Os três terroristas são cidadãos
franceses, de famílias árabes emigradas. Tal como outros cinco mil jihadistas,
puderam circular livremente entre a Europa, a Síria ( e o Iraque) desde o
início da guerra civil. A propaganda e o recrutamento de radicais para combater
como opositores do regime Sírio proliferou na Europa, e não apenas na França e
na Bélgica, com os meios de comunicação social a tomar partido contra o atual
governo de Assad e do partido Baas e, perante a passividade dos governos da
União Europeia, num contexto de crise socioeconómica que deixou a juventude de
origem árabe em França com 40% de desempregados e, portanto, em risco de
marginalidade. Até que surgiu a barbárie do
ISIS ( vulgo, “estado islâmico”) e o fracasso da política dos EUA e da
EU para o médio-oriente se tornou tragicamente visível.
Aqui, abrimos um parênteses para
perguntar: quem compra o petróleo que o ISIS retira dos poços que conquistou no
Iraque e na Síria, e cuja venda no mercado turco financia a sua guerra
terrorista?
A democracia não se exporta e
impõe com exércitos de ocupação, como o demonstra o Iraque e no Afeganistão.
O islamismo não é uma religião
monolítica e no seu desenvolvimento histórico evoluiu para diferentes
interpretações da doutrina e da legitimidade das autoridades religiosas
sucessoras do profeta. No século XX surgiram os primeiros estados modernos de
maioria muçulmana, separando estado e religião; mas a intervenção das potências
ocidentais fez cair os seus governos nacionalistas e explorou as divergências
religiosas: assim se desfez o sonho de Gandhi de uma só pátria indiana para as
comunidades hindu e muçulmana; assim foi derrubado o governo nacionalista do
Irão e no seu lugar entronizado o regime neo-feudal do Xá da Pérsia…
A desagregação dos países árabes,
produtores de petróleo, gaz e minerais, ameaça agravar a crise económica
internacional, mas promete aos detentores dessas matérias-primas e ao capital
financeiro que nelas investe, fabulosas mais-valias de sangue!

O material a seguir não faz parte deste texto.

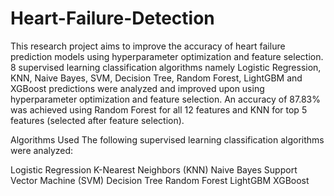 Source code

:# Heart-Failure-Detection
This research project aims to improve the accuracy of heart failure prediction models using hyperparameter optimization and feature selection. 8 supervised learning classification algorithms namely Logistic Regression, KNN, Naive Bayes, SVM, Decision Tree, Random Forest, LightGBM and XGBoost predictions were analyzed and improved upon using hyperparameter optimization and feature selection. An accuracy of 87.83% was achieved using Random Forest for all 12 features and KNN for top 5 features (selected after feature selection).


Algorithms Used
The following supervised learning classification algorithms were analyzed:

Logistic Regression
K-Nearest Neighbors (KNN)
Naive Bayes
Support Vector Machine (SVM)
Decision Tree
Random Forest
LightGBM
XGBoost
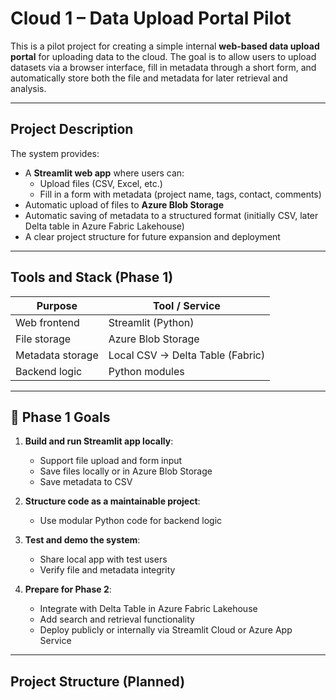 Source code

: # Cloud 1 – Data Upload Portal Pilot

This is a pilot project for creating a simple internal **web-based data upload portal** for uploading data to the cloud. The goal is to allow users to upload datasets via a browser interface, fill in metadata through a short form, and automatically store both the file and metadata for later retrieval and analysis.

---

## Project Description

The system provides:

- A **Streamlit web app** where users can:
  - Upload files (CSV, Excel, etc.)
  - Fill in a form with metadata (project name, tags, contact, comments)
- Automatic upload of files to **Azure Blob Storage**
- Automatic saving of metadata to a structured format (initially CSV, later Delta table in Azure Fabric Lakehouse)
- A clear project structure for future expansion and deployment

---

##  Tools and Stack (Phase 1)

| Purpose              | Tool / Service             |
|----------------------|----------------------------|
| Web frontend         | Streamlit (Python)         |
| File storage         | Azure Blob Storage         |
| Metadata storage     | Local CSV → Delta Table (Fabric) |
| Backend logic        | Python modules             |

---

## 📌 Phase 1 Goals

1. **Build and run Streamlit app locally**:
   - Support file upload and form input
   - Save files locally or in Azure Blob Storage
   - Save metadata to CSV

2. **Structure code as a maintainable project**:
   - Use modular Python code for backend logic

3. **Test and demo the system**:
   - Share local app with test users
   - Verify file and metadata integrity

4. **Prepare for Phase 2**:
   - Integrate with Delta Table in Azure Fabric Lakehouse
   - Add search and retrieval functionality
   - Deploy publicly or internally via Streamlit Cloud or Azure App Service

---

##  Project Structure (Planned)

São os povos árabes, conscientes
do seu destino, que têm dentro de si a força e a capacidade de lutar pelas suas
aspirações políticas fundamentais à liberdade, à paz e às conquistas sociais, e,
só eles, podem vencer o terrorismo e trazer o progresso aos seus países.
1 comentário:
Concordo plenamente.
Só no final ponho reticências, quando se afirma que serão os povos árabes, sozinhos a terminar com o conflito e ascender á paz.
Porquê?
Porque os povos não só monolíticos, como os países, onde vivem. A religião entre eles, não lhes permite sequer chegar ao diálogo, como sucede há cerca de 1600 anos. Não quer dizer, que não tenha sido o Mundo Ocidental um dos factores principais, para que a paz não se tenha alcançado.
Acho, que a paz no mundo muçulmano (entre si), levará mais de um século a alcançar-se, já que primeiro, têm que "obter" a educação e a ética, que parece por lá não existir.
Não sei, se durante esse século não causarão muita dor, sofrimento e morte, no dito Mundo Ocidental, se este não ajudar pela positiva, através da diplomacia e alguma força.
Todos perderão. Todos perderemos.
Apenas O Criador vencerá, seja Ele, Deus, Alá ou Outro, consoante a religião de cada um.